> _DATA PROVIDED_
------------------------------------------------

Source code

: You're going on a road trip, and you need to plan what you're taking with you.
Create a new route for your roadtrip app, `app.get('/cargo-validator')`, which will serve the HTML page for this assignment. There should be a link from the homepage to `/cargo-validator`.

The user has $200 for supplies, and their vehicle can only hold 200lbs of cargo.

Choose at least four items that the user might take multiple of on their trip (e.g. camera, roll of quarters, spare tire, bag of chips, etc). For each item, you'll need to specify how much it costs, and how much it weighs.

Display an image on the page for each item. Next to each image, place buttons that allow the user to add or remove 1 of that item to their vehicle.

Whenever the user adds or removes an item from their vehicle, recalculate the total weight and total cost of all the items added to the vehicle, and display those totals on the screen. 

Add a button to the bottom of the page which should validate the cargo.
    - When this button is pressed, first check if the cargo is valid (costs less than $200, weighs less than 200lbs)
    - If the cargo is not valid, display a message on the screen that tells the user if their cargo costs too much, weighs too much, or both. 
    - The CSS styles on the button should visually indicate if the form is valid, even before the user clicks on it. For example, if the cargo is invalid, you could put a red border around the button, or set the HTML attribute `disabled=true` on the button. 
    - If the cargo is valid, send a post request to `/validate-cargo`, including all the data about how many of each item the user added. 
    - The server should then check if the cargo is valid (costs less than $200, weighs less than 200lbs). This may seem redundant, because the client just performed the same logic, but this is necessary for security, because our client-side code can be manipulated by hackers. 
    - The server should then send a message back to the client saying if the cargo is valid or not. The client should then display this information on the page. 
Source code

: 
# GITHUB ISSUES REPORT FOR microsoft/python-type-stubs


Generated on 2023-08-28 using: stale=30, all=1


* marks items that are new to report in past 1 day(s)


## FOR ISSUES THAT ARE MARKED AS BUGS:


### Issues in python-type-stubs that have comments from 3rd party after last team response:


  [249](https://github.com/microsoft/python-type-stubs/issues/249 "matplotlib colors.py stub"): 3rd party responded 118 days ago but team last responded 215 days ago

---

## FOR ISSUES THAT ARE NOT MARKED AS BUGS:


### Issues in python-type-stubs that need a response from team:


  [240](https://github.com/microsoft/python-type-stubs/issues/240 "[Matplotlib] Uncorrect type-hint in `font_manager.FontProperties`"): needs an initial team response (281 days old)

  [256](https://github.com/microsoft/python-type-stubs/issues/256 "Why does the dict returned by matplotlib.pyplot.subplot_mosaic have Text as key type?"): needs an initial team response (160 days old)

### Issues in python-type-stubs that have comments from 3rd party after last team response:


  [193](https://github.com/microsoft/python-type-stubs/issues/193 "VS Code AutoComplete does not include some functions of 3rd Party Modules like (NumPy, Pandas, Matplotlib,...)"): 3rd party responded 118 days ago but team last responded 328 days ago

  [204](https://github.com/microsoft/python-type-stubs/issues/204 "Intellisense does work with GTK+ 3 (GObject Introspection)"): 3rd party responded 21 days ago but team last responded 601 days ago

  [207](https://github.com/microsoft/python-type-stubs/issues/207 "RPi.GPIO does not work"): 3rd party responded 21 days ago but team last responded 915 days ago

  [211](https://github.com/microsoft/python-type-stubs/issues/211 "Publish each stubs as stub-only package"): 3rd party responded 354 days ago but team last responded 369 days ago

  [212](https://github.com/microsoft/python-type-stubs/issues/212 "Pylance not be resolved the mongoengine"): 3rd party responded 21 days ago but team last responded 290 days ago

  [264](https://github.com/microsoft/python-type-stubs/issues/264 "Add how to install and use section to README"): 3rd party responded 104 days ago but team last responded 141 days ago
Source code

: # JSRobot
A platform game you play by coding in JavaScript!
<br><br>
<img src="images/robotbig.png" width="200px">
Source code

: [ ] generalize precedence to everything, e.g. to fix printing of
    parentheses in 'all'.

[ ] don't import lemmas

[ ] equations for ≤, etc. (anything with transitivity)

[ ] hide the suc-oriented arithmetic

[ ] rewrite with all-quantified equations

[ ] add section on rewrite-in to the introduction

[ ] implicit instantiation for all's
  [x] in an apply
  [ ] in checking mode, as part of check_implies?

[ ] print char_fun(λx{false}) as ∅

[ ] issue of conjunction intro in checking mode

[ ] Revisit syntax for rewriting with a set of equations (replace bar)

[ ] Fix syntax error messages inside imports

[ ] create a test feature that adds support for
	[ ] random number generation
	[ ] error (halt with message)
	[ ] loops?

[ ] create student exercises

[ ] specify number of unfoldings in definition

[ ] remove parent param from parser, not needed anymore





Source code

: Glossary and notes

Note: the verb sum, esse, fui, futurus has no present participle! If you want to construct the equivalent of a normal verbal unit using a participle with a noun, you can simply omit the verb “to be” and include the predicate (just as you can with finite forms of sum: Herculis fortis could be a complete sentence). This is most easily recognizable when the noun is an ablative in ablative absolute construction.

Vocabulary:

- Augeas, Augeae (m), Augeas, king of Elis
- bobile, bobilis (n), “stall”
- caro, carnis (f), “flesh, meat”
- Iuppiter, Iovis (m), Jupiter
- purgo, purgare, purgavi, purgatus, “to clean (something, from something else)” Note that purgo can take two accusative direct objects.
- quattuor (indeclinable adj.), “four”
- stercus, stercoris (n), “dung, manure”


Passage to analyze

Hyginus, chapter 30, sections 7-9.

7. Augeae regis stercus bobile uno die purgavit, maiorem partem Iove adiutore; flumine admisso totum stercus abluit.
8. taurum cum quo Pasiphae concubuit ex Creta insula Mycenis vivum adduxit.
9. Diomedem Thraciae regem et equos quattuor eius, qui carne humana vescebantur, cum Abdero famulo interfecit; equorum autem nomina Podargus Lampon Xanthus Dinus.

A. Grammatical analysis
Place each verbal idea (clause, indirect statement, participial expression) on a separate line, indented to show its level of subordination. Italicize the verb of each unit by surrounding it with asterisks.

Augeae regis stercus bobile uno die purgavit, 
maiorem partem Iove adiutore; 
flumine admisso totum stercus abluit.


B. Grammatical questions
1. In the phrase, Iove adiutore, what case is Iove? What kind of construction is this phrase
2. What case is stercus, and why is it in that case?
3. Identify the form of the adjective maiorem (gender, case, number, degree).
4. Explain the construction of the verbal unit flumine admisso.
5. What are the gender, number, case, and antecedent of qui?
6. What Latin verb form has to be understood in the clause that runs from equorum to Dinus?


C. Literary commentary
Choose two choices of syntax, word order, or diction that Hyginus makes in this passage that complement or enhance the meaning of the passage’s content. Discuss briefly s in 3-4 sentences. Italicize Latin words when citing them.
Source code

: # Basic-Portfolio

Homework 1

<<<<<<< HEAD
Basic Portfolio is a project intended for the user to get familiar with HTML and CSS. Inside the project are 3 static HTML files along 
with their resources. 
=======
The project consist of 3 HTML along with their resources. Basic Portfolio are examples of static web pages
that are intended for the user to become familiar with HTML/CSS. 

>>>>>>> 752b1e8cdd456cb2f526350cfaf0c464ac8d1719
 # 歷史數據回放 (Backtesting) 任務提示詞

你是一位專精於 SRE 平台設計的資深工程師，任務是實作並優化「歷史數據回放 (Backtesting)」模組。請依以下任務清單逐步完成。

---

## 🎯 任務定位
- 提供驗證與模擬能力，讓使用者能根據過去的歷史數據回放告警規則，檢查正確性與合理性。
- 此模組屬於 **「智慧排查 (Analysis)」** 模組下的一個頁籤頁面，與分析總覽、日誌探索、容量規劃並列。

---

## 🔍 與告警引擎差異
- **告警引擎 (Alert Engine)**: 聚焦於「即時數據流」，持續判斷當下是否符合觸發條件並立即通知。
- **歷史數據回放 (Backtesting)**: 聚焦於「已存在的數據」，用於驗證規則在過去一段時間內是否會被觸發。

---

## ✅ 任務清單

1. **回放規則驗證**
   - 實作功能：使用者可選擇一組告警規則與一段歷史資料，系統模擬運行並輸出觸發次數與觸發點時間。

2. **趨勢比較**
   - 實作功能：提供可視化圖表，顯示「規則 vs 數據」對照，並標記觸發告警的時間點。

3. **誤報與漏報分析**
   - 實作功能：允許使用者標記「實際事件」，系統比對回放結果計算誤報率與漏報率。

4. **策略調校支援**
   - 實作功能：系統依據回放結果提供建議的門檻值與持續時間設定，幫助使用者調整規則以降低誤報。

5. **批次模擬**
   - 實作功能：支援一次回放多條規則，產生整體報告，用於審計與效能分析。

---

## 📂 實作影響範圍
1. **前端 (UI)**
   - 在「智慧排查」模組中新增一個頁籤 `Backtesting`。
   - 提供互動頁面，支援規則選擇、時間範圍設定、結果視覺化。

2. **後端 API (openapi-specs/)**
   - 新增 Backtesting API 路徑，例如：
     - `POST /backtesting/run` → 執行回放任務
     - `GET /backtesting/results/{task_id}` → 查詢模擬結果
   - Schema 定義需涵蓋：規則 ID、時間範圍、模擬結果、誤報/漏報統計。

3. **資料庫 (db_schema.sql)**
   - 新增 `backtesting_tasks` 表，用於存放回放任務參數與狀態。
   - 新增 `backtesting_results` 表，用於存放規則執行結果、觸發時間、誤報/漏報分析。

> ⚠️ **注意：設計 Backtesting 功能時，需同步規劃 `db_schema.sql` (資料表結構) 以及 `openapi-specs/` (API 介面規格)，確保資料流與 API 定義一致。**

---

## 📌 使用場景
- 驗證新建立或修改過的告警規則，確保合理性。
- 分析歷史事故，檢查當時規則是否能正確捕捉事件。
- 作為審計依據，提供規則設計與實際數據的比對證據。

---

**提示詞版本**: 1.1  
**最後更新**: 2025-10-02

------------------------------------------------

> _TASK ITEM_
Give only the number of lines in the data that include the string "purgavit".

> _REPLY_
2